Education: Create pronunciation examples, language-learning clips, flashcards, and lesson audio.
Creator tools: Generate voiceovers for reels, shorts, podcasts, announcements, and product demos.
Notifications: Turn alerts, status changes, moderation results, or monitoring messages into audio.

Request Parameters

Required

Field	Type	Description
`model`	string	Voice/model ID to use, such as `v1-capa-tts-nabzclan/en-AU-NatashaNeural`.
`input`	string	Text to convert into speech. Maximum 50,000 characters.

Optional

Field	Type	Description
`response_format`	string	Output format. Supports `mp3`, `wav`, `opus`, `aac`, `flac`, `pcm`, or `json`. Use `json` for base64 audio JSON.
`voice`	string	Optional voice override for advanced voice routing. Usually not needed for `v1-capa-tts-nabzclan/...` models.
`speed`	number	Playback speed from `0.25` to `4`. Use `1` for normal speed.

Response Modes

Raw Audio

By default, the API returns audio bytes. Save the response body to a file, stream it to a media player, or send it directly to a client.

curl -X POST https://developer.nabzclan.vip/api/ai/v1/audio/speech \
  -H "Authorization: Bearer YOUR_API_TOKEN" \
  -H "Content-Type: application/json" \
  -d '{
    "model": "v1-capa-tts-nabzclan/en-AU-NatashaNeural",
    "input": "Hello, this is a text to speech test."
  }' \
  --output speech.mp3

JSON Base64

Pass response_format=json in the query string when you want JSON containing base64-encoded audio instead of raw bytes. The JSON response contains the generated audio as base64 data.

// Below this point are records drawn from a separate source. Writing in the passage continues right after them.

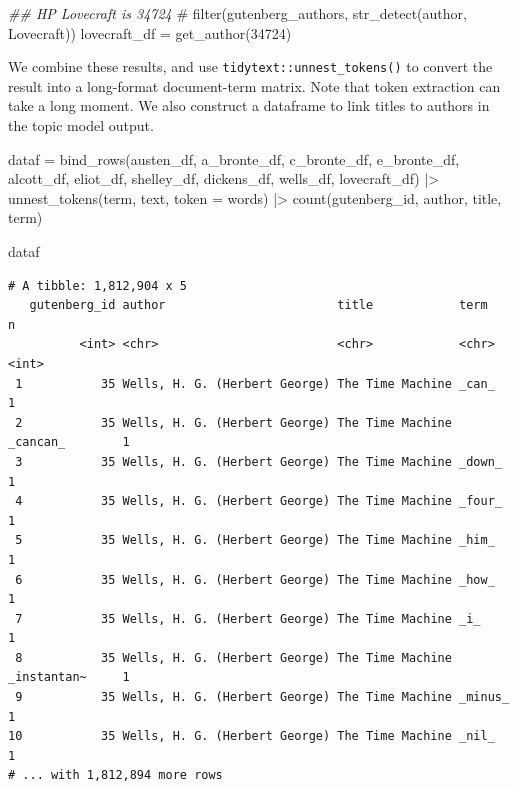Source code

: \documentclass[
]{article}
\newenvironment{Shaded}{\begin{snugshade}}{\end{snugshade}}
\newcommand{\AttributeTok}[1]{\textcolor[rgb]{0.40,0.45,0.13}{#1}}
\newcommand{\CommentTok}[1]{\textcolor[rgb]{0.37,0.37,0.37}{#1}}
\newcommand{\DecValTok}[1]{\textcolor[rgb]{0.68,0.00,0.00}{#1}}
\newcommand{\DocumentationTok}[1]{\textcolor[rgb]{0.37,0.37,0.37}{\textit{#1}}}
\newcommand{\FunctionTok}[1]{\textcolor[rgb]{0.28,0.35,0.67}{#1}}
\newcommand{\NormalTok}[1]{\textcolor[rgb]{0.00,0.23,0.31}{#1}}
\newcommand{\OtherTok}[1]{\textcolor[rgb]{0.00,0.23,0.31}{#1}}
\newcommand{\SpecialCharTok}[1]{\textcolor[rgb]{0.37,0.37,0.37}{#1}}
\newcommand{\StringTok}[1]{\textcolor[rgb]{0.13,0.47,0.30}{#1}}
\begin{document}
\begin{Shaded}
\begin{Highlighting}[]
\DocumentationTok{\#\# HP Lovecraft is 34724}
\CommentTok{\# filter(gutenberg\_authors, str\_detect(author, \textquotesingle{}Lovecraft\textquotesingle{}))}
\NormalTok{lovecraft\_df }\OtherTok{=} \FunctionTok{get\_author}\NormalTok{(}\DecValTok{34724}\NormalTok{)}
\end{Highlighting}
\end{Shaded}

We combine these results, and use \texttt{tidytext::unnest\_tokens()} to
convert the result into a long-format document-term matrix. Note that
token extraction can take a long moment. We also construct a dataframe
to link titles to authors in the topic model output.

\begin{Shaded}
\begin{Highlighting}[]
\NormalTok{dataf }\OtherTok{=} \FunctionTok{bind\_rows}\NormalTok{(austen\_df, }
\NormalTok{                  a\_bronte\_df, }
\NormalTok{                  c\_bronte\_df, }
\NormalTok{                  e\_bronte\_df, }
\NormalTok{                  alcott\_df, }
\NormalTok{                  eliot\_df,}
\NormalTok{                  shelley\_df,}
\NormalTok{                  dickens\_df, }
\NormalTok{                  wells\_df, }
\NormalTok{                  lovecraft\_df) }\SpecialCharTok{|\textgreater{}} 
    \FunctionTok{unnest\_tokens}\NormalTok{(term, text, }\AttributeTok{token =} \StringTok{\textquotesingle{}words\textquotesingle{}}\NormalTok{) }\SpecialCharTok{|\textgreater{}} 
    \FunctionTok{count}\NormalTok{(gutenberg\_id, author, title, term)}

\NormalTok{dataf}
\end{Highlighting}
\end{Shaded}

\begin{verbatim}
# A tibble: 1,812,904 x 5
   gutenberg_id author                        title            term            n
          <int> <chr>                         <chr>            <chr>       <int>
 1           35 Wells, H. G. (Herbert George) The Time Machine _can_           1
 2           35 Wells, H. G. (Herbert George) The Time Machine _cancan_        1
 3           35 Wells, H. G. (Herbert George) The Time Machine _down_          1
 4           35 Wells, H. G. (Herbert George) The Time Machine _four_          1
 5           35 Wells, H. G. (Herbert George) The Time Machine _him_           1
 6           35 Wells, H. G. (Herbert George) The Time Machine _how_           1
 7           35 Wells, H. G. (Herbert George) The Time Machine _i_             1
 8           35 Wells, H. G. (Herbert George) The Time Machine _instantan~     1
 9           35 Wells, H. G. (Herbert George) The Time Machine _minus_         1
10           35 Wells, H. G. (Herbert George) The Time Machine _nil_           1
# ... with 1,812,894 more rows
\end{verbatim}
\end{document}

curl -X POST "https://developer.nabzclan.vip/api/ai/v1/audio/speech?response_format=json" \
  -H "Authorization: Bearer YOUR_API_TOKEN" \
  -H "Content-Type: application/json" \
  -d '{
    "model": "v1-capa-tts-nabzclan/en-AU-NatashaNeural",
    "input": "Hello, this is a text to speech test."
  }'

Use JSON/base64 mode when:

You are calling from a serverless function that prefers JSON payloads.
You need to store the audio inside a database record or queue message.
Your client cannot easily handle binary responses.
You want a single API response containing metadata and audio data.

Voice IDs

Voice IDs should be sent in the model field. The current format is:

v1-capa-tts-nabzclan/{locale}-{VoiceName}Neural

Examples:

Voice ID	Locale	Style
`v1-capa-tts-nabzclan/en-AU-NatashaNeural`	English Australia	Female, natural general-purpose voice
`v1-capa-tts-nabzclan/en-US-GuyNeural`	English United States	Male, confident general-purpose voice
`v1-capa-tts-nabzclan/en-US-EmmaMultilingualNeural`	English United States	Female, multilingual voice
`v1-capa-tts-nabzclan/es-MX-JorgeNeural`	Spanish Mexico	Male Spanish voice
`v1-capa-tts-nabzclan/es-AR-ElenaNeural`	Spanish Argentina	Female Spanish voice

Available Voices

This list shows the currently available Capa TTS voices. Send these IDs in the model field using the v1-capa-tts-nabzclan/... format.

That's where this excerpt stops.